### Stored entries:
* * * * *

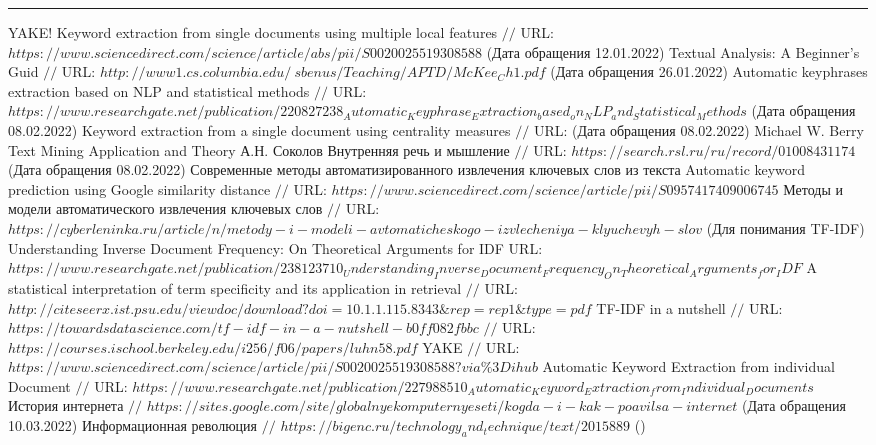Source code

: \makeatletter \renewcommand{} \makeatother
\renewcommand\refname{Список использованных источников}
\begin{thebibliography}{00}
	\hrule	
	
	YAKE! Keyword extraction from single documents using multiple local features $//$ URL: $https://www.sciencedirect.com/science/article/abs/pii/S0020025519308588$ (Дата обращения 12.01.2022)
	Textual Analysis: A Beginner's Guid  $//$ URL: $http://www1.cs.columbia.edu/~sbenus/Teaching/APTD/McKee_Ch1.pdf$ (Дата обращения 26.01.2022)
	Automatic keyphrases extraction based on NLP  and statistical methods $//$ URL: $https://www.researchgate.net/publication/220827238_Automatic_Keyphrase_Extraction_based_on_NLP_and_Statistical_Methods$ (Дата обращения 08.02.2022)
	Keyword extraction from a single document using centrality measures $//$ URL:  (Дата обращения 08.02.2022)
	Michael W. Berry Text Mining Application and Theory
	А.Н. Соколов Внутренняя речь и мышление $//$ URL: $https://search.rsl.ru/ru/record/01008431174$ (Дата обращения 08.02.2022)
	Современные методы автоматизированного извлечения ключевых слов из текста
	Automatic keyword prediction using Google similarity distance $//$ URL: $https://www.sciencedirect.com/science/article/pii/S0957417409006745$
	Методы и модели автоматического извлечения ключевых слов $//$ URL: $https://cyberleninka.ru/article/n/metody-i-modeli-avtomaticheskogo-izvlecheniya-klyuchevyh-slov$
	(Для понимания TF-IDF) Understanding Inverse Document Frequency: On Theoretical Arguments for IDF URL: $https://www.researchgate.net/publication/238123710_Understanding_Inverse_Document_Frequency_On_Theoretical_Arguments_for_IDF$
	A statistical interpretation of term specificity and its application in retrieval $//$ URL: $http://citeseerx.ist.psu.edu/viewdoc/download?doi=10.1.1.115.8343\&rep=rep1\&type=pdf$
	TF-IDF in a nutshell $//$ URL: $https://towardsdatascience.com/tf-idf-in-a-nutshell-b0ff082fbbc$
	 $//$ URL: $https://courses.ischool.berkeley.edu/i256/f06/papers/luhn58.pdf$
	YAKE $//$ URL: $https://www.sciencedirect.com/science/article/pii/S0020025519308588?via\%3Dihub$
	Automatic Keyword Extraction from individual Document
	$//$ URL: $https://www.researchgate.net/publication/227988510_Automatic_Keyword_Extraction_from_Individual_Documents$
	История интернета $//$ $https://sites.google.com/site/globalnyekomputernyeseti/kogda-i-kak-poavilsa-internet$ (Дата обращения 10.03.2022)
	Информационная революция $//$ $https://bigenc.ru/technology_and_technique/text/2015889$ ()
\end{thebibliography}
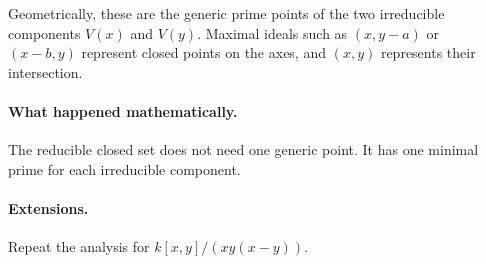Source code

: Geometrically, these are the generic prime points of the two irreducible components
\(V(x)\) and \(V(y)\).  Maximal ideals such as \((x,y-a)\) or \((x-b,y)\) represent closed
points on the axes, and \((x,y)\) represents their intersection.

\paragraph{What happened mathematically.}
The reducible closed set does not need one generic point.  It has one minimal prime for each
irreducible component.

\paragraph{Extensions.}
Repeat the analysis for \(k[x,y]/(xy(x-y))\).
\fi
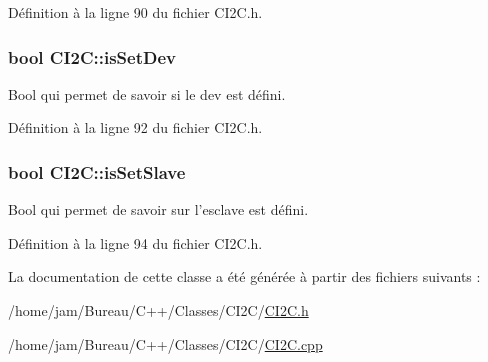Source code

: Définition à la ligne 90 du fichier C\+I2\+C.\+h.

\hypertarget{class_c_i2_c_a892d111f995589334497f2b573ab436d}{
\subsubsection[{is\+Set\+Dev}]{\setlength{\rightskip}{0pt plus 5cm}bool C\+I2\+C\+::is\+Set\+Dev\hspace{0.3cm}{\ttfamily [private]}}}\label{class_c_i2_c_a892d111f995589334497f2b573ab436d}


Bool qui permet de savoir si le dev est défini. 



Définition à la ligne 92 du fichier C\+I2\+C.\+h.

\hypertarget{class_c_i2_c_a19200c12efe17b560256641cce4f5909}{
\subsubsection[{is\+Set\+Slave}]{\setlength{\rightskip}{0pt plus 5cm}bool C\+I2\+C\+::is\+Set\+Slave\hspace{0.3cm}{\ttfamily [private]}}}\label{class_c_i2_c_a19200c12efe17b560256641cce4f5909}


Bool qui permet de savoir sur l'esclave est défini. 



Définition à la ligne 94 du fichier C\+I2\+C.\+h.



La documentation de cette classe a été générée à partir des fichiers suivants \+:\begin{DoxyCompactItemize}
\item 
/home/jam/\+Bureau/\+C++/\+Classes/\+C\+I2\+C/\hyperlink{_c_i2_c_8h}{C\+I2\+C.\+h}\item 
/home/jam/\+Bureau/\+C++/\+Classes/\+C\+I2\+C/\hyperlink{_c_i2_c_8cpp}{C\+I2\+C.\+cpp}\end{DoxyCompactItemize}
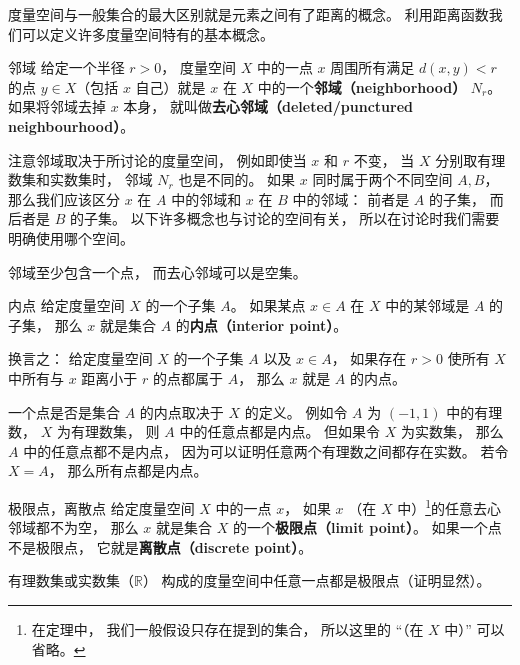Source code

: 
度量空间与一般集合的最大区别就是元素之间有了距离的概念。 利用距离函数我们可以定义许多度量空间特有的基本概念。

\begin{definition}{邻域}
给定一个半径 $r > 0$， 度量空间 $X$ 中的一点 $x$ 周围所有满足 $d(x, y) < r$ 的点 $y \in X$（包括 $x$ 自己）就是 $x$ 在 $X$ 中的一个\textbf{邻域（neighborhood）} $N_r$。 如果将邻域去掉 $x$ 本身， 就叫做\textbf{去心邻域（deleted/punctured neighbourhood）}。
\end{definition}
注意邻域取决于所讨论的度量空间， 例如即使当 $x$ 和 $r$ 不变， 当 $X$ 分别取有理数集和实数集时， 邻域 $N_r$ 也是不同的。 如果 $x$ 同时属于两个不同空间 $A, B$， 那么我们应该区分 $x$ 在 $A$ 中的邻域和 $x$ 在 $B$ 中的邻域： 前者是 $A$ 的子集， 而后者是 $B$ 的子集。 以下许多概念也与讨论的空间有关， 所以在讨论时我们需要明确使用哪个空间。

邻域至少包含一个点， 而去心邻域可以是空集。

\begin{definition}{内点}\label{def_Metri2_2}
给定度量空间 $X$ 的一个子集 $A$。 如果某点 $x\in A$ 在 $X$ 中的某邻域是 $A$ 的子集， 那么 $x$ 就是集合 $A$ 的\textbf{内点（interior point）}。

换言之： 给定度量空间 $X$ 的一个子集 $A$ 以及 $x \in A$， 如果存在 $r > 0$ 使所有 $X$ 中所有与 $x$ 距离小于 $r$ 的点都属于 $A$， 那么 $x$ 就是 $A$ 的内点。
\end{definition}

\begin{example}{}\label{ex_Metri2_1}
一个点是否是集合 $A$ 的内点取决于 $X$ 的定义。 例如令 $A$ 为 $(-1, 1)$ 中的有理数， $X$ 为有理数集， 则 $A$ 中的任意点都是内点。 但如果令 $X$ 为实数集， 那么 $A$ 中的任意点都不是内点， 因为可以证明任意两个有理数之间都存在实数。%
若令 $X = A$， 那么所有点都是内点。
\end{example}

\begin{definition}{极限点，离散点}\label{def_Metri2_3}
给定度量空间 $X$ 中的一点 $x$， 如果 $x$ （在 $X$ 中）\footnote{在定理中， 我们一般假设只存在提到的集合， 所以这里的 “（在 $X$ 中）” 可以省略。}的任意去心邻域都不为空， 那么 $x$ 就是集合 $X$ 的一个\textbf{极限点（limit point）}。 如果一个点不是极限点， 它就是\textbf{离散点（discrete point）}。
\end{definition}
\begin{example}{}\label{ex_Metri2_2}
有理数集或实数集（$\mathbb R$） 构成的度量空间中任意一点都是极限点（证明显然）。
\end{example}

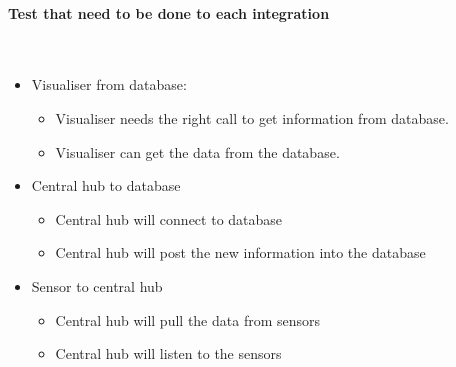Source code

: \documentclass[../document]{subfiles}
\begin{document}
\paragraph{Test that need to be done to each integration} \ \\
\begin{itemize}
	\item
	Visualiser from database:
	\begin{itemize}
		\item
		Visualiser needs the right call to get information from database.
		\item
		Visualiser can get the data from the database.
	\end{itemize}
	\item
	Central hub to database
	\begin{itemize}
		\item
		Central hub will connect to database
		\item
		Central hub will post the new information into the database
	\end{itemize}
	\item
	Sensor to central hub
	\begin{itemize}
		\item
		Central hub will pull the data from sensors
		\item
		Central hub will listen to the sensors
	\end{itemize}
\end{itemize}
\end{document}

* * * * *

### ABOUT THIS TASK:
From the first line of the entries above down to the line holding "Textual Analysis: A", quote each line exactly and nothing else, skipping pictures.

### ANSWER AREA:
Source code

: \makeatletter \renewcommand{} \makeatother
\renewcommand\refname{Список использованных источников}
\begin{thebibliography}{00}
	\hrule	
	
	YAKE! Keyword extraction from single documents using multiple local features $//$ URL: $https://www.sciencedirect.com/science/article/abs/pii/S0020025519308588$ (Дата обращения 12.01.2022)
	Textual Analysis: A Beginner's Guid  $//$ URL: $http://www1.cs.columbia.edu/~sbenus/Teaching/APTD/McKee_Ch1.pdf$ (Дата обращения 26.01.2022)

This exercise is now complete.